• Task item: What lines below include the word "action"? Copy each one.

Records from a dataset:
————

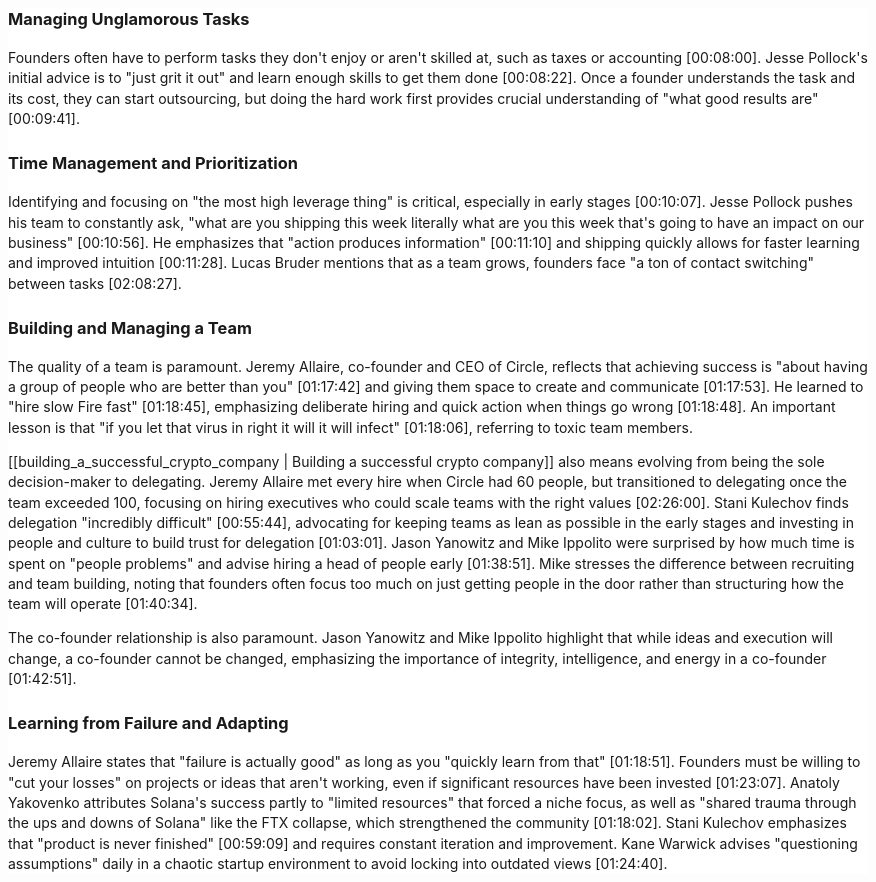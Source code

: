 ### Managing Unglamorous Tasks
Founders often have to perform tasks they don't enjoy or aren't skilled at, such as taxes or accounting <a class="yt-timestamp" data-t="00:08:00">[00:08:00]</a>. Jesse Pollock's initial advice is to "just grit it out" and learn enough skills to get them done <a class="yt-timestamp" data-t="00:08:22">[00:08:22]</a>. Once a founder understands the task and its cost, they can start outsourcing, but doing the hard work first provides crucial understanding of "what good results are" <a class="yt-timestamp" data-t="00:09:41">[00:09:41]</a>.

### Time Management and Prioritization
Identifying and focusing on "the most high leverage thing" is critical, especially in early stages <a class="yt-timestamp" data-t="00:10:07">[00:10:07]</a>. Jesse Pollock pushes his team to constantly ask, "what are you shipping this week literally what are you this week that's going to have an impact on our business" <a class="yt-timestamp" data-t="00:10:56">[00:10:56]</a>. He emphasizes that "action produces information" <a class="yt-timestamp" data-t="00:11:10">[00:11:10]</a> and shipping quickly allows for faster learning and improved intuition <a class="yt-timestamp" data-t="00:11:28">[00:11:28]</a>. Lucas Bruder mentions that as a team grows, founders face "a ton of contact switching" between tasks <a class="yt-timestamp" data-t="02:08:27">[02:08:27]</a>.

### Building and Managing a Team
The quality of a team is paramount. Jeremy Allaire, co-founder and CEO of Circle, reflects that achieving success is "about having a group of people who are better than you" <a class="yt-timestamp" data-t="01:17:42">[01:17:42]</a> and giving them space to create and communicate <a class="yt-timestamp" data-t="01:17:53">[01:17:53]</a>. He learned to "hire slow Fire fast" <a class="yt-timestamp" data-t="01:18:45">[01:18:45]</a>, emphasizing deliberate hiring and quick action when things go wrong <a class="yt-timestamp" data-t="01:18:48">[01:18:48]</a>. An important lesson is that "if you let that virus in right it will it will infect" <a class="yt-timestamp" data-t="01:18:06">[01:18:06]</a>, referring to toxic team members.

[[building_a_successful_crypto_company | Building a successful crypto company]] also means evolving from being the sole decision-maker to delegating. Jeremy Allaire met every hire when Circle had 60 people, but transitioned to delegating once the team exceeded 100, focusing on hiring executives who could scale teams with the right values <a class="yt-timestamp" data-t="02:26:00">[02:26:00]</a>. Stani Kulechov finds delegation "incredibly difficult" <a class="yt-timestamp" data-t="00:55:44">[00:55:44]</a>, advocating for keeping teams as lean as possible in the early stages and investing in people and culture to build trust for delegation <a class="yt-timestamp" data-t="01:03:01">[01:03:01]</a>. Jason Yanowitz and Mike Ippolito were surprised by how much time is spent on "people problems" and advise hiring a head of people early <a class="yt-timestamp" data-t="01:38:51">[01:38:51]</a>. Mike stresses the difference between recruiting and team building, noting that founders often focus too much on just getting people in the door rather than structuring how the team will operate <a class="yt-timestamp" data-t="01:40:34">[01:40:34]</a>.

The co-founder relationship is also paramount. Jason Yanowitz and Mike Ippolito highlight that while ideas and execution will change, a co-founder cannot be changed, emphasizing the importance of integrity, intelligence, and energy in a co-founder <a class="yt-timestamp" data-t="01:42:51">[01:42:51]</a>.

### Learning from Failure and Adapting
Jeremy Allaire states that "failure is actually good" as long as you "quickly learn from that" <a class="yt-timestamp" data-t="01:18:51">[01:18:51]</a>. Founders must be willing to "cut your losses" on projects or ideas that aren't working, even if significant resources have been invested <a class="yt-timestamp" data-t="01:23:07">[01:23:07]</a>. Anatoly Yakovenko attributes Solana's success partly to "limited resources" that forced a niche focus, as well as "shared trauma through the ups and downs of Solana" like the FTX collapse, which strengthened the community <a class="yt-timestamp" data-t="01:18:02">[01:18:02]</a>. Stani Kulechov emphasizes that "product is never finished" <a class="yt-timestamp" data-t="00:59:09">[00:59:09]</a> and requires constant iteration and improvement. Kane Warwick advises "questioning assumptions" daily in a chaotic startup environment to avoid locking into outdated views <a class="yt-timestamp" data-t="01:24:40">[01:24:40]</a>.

————

• Your response:
Identifying and focusing on "the most high leverage thing" is critical, especially in early stages <a class="yt-timestamp" data-t="00:10:07">[00:10:07]</a>. Jesse Pollock pushes his team to constantly ask, "what are you shipping this week literally what are you this week that's going to have an impact on our business" <a class="yt-timestamp" data-t="00:10:56">[00:10:56]</a>. He emphasizes that "action produces information" <a class="yt-timestamp" data-t="00:11:10">[00:11:10]</a> and shipping quickly allows for faster learning and improved intuition <a class="yt-timestamp" data-t="00:11:28">[00:11:28]</a>. Lucas Bruder mentions that as a team grows, founders face "a ton of contact switching" between tasks <a class="yt-timestamp" data-t="02:08:27">[02:08:27]</a>.
The quality of a team is paramount. Jeremy Allaire, co-founder and CEO of Circle, reflects that achieving success is "about having a group of people who are better than you" <a class="yt-timestamp" data-t="01:17:42">[01:17:42]</a> and giving them space to create and communicate <a class="yt-timestamp" data-t="01:17:53">[01:17:53]</a>. He learned to "hire slow Fire fast" <a class="yt-timestamp" data-t="01:18:45">[01:18:45]</a>, emphasizing deliberate hiring and quick action when things go wrong <a class="yt-timestamp" data-t="01:18:48">[01:18:48]</a>. An important lesson is that "if you let that virus in right it will it will infect" <a class="yt-timestamp" data-t="01:18:06">[01:18:06]</a>, referring to toxic team members.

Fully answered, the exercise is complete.